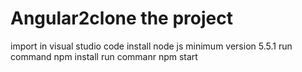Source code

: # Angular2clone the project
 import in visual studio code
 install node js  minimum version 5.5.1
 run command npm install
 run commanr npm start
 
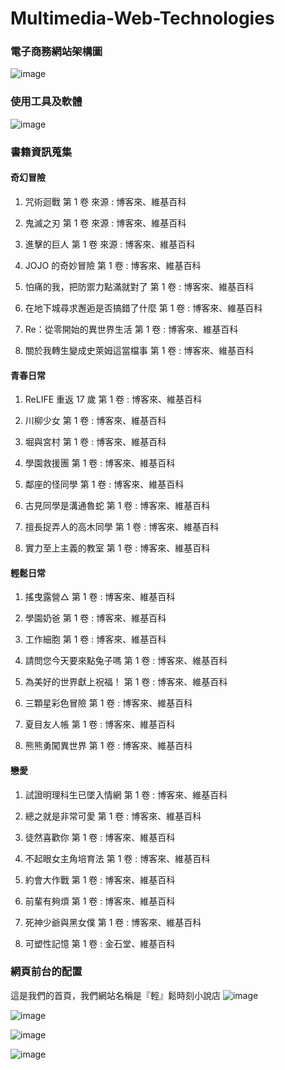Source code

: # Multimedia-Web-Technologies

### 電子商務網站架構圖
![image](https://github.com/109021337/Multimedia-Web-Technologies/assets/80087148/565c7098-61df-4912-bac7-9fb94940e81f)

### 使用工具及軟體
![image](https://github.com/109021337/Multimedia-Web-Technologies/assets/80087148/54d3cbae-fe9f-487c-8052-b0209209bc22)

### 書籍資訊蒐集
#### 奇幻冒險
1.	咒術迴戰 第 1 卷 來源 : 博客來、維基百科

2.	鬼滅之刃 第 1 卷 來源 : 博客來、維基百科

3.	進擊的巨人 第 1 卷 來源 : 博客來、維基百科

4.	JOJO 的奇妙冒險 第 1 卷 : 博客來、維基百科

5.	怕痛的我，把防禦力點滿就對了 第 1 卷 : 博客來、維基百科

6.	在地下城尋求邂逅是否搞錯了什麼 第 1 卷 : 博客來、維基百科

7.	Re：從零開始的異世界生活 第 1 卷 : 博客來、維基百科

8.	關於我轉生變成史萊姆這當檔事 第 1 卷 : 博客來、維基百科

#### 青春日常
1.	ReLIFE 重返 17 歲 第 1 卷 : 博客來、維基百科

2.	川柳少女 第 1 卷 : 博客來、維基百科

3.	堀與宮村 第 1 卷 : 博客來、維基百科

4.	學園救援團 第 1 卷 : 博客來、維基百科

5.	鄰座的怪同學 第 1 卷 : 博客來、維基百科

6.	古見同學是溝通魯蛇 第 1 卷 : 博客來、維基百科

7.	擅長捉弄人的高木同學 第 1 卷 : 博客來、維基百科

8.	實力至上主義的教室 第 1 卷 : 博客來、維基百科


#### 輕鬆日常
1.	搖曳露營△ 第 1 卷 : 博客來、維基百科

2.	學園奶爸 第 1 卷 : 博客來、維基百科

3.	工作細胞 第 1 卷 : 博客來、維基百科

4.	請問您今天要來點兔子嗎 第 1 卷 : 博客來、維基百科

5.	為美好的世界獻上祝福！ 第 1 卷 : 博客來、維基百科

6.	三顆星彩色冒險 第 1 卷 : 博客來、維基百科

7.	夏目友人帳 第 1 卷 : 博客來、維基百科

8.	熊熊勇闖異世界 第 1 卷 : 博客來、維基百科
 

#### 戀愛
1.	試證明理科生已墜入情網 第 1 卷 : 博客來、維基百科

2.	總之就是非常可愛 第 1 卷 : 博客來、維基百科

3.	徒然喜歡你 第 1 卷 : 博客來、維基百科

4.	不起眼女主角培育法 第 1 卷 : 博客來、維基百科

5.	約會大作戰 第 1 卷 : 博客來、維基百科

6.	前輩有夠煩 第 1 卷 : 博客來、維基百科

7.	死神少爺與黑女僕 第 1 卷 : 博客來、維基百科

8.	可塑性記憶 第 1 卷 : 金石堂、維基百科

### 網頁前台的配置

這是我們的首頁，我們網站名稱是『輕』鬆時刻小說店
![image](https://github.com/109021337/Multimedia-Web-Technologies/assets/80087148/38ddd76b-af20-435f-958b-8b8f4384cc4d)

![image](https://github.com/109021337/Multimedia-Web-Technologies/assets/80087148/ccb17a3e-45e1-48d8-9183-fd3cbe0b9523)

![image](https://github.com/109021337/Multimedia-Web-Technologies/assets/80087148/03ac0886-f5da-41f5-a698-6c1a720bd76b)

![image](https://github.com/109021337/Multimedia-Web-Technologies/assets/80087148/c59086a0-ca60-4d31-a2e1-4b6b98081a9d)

********

### [Task instructions]
Exact repetition of the material above is required, with the images removed.

### [Reply]
Source code

: # Angular2clone the project
 import in visual studio code
 install node js  minimum version 5.5.1
 run command npm install
 run commanr npm start
 
Source code

: # Multimedia-Web-Technologies

### 電子商務網站架構圖
![image](https://github.com/109021337/Multimedia-Web-Technologies/assets/80087148/565c7098-61df-4912-bac7-9fb94940e81f)

### 使用工具及軟體
![image](https://github.com/109021337/Multimedia-Web-Technologies/assets/80087148/54d3cbae-fe9f-487c-8052-b0209209bc22)

### 書籍資訊蒐集
#### 奇幻冒險
1.	咒術迴戰 第 1 卷 來源 : 博客來、維基百科

2.	鬼滅之刃 第 1 卷 來源 : 博客來、維基百科

3.	進擊的巨人 第 1 卷 來源 : 博客來、維基百科

4.	JOJO 的奇妙冒險 第 1 卷 : 博客來、維基百科

5.	怕痛的我，把防禦力點滿就對了 第 1 卷 : 博客來、維基百科

6.	在地下城尋求邂逅是否搞錯了什麼 第 1 卷 : 博客來、維基百科

7.	Re：從零開始的異世界生活 第 1 卷 : 博客來、維基百科

8.	關於我轉生變成史萊姆這當檔事 第 1 卷 : 博客來、維基百科

#### 青春日常
1.	ReLIFE 重返 17 歲 第 1 卷 : 博客來、維基百科

2.	川柳少女 第 1 卷 : 博客來、維基百科

3.	堀與宮村 第 1 卷 : 博客來、維基百科

4.	學園救援團 第 1 卷 : 博客來、維基百科

5.	鄰座的怪同學 第 1 卷 : 博客來、維基百科

6.	古見同學是溝通魯蛇 第 1 卷 : 博客來、維基百科

7.	擅長捉弄人的高木同學 第 1 卷 : 博客來、維基百科

8.	實力至上主義的教室 第 1 卷 : 博客來、維基百科


#### 輕鬆日常
1.	搖曳露營△ 第 1 卷 : 博客來、維基百科

2.	學園奶爸 第 1 卷 : 博客來、維基百科

3.	工作細胞 第 1 卷 : 博客來、維基百科

4.	請問您今天要來點兔子嗎 第 1 卷 : 博客來、維基百科

5.	為美好的世界獻上祝福！ 第 1 卷 : 博客來、維基百科

6.	三顆星彩色冒險 第 1 卷 : 博客來、維基百科

7.	夏目友人帳 第 1 卷 : 博客來、維基百科

8.	熊熊勇闖異世界 第 1 卷 : 博客來、維基百科
 

#### 戀愛
1.	試證明理科生已墜入情網 第 1 卷 : 博客來、維基百科

2.	總之就是非常可愛 第 1 卷 : 博客來、維基百科

3.	徒然喜歡你 第 1 卷 : 博客來、維基百科

4.	不起眼女主角培育法 第 1 卷 : 博客來、維基百科

5.	約會大作戰 第 1 卷 : 博客來、維基百科

6.	前輩有夠煩 第 1 卷 : 博客來、維基百科

7.	死神少爺與黑女僕 第 1 卷 : 博客來、維基百科

8.	可塑性記憶 第 1 卷 : 金石堂、維基百科

### 網頁前台的配置

這是我們的首頁，我們網站名稱是『輕』鬆時刻小說店
![image](https://github.com/109021337/Multimedia-Web-Technologies/assets/80087148/38ddd76b-af20-435f-958b-8b8f4384cc4d)

![image](https://github.com/109021337/Multimedia-Web-Technologies/assets/80087148/ccb17a3e-45e1-48d8-9183-fd3cbe0b9523)

![image](https://github.com/109021337/Multimedia-Web-Technologies/assets/80087148/03ac0886-f5da-41f5-a698-6c1a720bd76b)

![image](https://github.com/109021337/Multimedia-Web-Technologies/assets/80087148/c59086a0-ca60-4d31-a2e1-4b6b98081a9d)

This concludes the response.